Description of the task:
Go through the data line by line from the top, retyping each exactly, and end with the line that contains "die Bitbreite des".

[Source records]
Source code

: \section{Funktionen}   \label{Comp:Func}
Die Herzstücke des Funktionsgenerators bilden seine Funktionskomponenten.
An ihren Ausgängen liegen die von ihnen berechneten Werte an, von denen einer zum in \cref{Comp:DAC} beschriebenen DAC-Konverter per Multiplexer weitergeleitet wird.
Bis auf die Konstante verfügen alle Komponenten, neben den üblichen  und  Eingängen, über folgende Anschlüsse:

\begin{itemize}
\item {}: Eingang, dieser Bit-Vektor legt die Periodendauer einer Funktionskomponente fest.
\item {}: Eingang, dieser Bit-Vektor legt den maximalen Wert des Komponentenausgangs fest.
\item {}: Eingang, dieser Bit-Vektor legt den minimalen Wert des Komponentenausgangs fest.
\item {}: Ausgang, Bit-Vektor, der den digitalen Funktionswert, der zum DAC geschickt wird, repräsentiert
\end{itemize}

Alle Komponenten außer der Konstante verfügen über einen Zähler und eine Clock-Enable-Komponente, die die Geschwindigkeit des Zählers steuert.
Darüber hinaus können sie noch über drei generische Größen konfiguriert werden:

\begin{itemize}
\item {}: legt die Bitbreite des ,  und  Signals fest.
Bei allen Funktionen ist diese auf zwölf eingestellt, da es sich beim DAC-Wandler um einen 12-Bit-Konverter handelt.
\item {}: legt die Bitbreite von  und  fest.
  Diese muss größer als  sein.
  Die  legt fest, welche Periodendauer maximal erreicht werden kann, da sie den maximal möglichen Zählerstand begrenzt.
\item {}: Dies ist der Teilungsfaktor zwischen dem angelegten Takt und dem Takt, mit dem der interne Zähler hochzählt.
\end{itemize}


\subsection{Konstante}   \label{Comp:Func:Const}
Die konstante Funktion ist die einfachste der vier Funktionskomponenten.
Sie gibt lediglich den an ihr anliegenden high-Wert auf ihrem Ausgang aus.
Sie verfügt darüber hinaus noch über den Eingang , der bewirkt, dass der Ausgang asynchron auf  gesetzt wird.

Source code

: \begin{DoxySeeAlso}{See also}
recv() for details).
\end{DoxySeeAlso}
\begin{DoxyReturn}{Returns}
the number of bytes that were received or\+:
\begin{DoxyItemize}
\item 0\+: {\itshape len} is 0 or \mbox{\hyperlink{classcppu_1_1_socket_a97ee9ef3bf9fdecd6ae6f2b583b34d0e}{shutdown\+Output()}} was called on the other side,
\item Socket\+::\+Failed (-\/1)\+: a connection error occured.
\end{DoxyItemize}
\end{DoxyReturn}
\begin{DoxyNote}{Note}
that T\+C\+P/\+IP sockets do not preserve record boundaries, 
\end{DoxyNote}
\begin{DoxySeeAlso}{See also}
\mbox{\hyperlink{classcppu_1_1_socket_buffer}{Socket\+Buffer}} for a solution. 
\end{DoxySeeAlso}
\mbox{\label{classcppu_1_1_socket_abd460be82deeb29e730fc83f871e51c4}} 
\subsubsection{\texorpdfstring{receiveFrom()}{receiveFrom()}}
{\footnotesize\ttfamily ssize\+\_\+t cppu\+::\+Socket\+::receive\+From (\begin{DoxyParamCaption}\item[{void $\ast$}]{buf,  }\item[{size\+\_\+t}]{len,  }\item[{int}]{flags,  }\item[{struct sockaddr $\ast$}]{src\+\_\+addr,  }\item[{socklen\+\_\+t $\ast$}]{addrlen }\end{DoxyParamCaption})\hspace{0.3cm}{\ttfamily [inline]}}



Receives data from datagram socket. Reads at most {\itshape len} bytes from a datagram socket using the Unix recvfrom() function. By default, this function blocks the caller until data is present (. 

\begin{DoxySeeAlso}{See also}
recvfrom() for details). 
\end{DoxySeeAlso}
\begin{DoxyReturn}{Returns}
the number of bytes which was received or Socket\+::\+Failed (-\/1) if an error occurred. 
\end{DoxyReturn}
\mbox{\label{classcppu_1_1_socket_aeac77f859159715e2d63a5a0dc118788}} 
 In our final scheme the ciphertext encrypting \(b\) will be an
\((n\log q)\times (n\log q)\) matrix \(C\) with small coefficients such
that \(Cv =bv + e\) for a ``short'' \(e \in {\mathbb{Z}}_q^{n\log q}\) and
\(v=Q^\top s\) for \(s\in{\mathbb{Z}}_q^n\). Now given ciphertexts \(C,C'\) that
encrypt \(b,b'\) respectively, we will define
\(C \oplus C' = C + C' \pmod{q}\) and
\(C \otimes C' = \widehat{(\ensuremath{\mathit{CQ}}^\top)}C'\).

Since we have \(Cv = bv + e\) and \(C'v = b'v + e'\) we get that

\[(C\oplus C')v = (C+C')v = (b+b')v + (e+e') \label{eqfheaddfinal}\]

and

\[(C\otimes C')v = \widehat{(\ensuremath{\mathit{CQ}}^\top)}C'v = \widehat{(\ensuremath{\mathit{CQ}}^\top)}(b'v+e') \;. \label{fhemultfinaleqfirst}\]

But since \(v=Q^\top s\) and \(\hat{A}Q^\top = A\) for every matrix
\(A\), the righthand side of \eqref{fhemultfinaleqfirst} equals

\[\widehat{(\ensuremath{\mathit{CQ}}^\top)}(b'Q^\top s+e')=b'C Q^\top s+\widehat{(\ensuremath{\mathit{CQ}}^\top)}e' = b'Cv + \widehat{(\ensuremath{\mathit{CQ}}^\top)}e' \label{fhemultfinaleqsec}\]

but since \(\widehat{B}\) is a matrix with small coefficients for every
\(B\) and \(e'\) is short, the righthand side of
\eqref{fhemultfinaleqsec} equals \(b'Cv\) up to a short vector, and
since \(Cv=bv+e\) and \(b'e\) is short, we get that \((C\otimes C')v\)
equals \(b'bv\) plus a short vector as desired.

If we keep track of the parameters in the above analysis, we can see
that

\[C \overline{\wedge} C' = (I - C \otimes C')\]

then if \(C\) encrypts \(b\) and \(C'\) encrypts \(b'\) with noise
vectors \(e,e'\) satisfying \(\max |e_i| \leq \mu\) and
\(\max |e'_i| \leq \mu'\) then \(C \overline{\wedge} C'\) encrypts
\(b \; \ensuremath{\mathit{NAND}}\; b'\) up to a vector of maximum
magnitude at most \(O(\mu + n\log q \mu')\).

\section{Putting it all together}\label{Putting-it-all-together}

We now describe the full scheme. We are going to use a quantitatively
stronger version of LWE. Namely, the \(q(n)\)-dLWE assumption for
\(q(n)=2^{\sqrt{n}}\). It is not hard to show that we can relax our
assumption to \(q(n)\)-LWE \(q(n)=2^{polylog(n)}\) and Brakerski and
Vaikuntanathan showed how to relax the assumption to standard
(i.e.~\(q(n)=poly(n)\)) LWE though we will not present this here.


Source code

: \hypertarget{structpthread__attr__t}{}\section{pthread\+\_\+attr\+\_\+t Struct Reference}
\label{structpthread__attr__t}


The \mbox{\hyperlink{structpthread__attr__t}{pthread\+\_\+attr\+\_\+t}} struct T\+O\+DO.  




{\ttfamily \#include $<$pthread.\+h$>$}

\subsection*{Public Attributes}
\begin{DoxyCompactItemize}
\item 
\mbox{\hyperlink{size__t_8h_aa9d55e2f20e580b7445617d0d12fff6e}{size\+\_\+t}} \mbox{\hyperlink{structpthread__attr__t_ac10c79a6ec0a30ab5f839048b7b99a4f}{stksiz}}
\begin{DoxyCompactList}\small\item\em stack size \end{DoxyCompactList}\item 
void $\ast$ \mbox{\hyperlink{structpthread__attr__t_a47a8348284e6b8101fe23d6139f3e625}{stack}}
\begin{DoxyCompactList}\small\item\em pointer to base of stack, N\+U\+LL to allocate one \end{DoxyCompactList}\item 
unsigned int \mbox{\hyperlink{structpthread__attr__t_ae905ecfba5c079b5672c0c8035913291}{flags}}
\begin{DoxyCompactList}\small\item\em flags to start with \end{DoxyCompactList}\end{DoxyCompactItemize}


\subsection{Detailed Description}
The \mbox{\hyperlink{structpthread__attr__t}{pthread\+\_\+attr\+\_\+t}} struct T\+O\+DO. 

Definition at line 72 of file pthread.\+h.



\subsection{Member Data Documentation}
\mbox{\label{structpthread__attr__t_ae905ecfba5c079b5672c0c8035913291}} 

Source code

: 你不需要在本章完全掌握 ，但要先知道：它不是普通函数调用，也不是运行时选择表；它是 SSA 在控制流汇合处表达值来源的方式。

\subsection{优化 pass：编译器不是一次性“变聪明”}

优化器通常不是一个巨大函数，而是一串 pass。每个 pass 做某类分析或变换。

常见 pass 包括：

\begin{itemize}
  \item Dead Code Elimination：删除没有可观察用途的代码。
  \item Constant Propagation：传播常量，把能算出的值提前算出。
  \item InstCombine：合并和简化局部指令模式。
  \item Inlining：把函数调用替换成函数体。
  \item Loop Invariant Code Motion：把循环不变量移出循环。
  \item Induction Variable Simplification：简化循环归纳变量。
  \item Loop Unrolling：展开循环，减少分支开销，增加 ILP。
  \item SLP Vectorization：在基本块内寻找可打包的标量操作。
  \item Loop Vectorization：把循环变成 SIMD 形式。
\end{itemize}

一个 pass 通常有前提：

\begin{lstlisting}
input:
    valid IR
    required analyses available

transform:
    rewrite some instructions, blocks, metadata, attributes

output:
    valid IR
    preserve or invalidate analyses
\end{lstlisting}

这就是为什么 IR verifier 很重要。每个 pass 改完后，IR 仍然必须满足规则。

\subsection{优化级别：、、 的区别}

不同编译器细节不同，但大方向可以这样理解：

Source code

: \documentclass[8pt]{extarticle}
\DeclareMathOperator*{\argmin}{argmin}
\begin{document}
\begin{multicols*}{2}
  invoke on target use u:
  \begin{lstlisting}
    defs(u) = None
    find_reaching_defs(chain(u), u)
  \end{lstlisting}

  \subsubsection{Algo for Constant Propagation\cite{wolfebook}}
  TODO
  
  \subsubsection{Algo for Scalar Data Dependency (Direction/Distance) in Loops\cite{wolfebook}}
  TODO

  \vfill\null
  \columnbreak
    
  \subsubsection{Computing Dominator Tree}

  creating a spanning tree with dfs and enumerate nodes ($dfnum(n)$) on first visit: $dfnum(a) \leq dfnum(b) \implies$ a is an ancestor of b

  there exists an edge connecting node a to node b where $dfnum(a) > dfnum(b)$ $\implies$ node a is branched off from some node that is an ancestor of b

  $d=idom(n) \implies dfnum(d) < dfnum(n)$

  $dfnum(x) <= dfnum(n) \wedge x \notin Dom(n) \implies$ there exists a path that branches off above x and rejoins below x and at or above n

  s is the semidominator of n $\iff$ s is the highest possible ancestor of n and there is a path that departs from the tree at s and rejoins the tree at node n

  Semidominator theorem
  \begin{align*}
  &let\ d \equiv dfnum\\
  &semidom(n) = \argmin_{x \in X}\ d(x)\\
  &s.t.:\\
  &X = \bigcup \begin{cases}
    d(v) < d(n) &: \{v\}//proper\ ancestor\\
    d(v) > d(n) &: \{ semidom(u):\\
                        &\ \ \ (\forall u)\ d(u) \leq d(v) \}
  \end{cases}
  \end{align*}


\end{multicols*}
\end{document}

Result of this task:
Source code

: \section{Funktionen}   \label{Comp:Func}
Die Herzstücke des Funktionsgenerators bilden seine Funktionskomponenten.
An ihren Ausgängen liegen die von ihnen berechneten Werte an, von denen einer zum in \cref{Comp:DAC} beschriebenen DAC-Konverter per Multiplexer weitergeleitet wird.
Bis auf die Konstante verfügen alle Komponenten, neben den üblichen  und  Eingängen, über folgende Anschlüsse:

\begin{itemize}
\item {}: Eingang, dieser Bit-Vektor legt die Periodendauer einer Funktionskomponente fest.
\item {}: Eingang, dieser Bit-Vektor legt den maximalen Wert des Komponentenausgangs fest.
\item {}: Eingang, dieser Bit-Vektor legt den minimalen Wert des Komponentenausgangs fest.
\item {}: Ausgang, Bit-Vektor, der den digitalen Funktionswert, der zum DAC geschickt wird, repräsentiert
\end{itemize}

Alle Komponenten außer der Konstante verfügen über einen Zähler und eine Clock-Enable-Komponente, die die Geschwindigkeit des Zählers steuert.
Darüber hinaus können sie noch über drei generische Größen konfiguriert werden:

\begin{itemize}
\item {}: legt die Bitbreite des ,  und  Signals fest.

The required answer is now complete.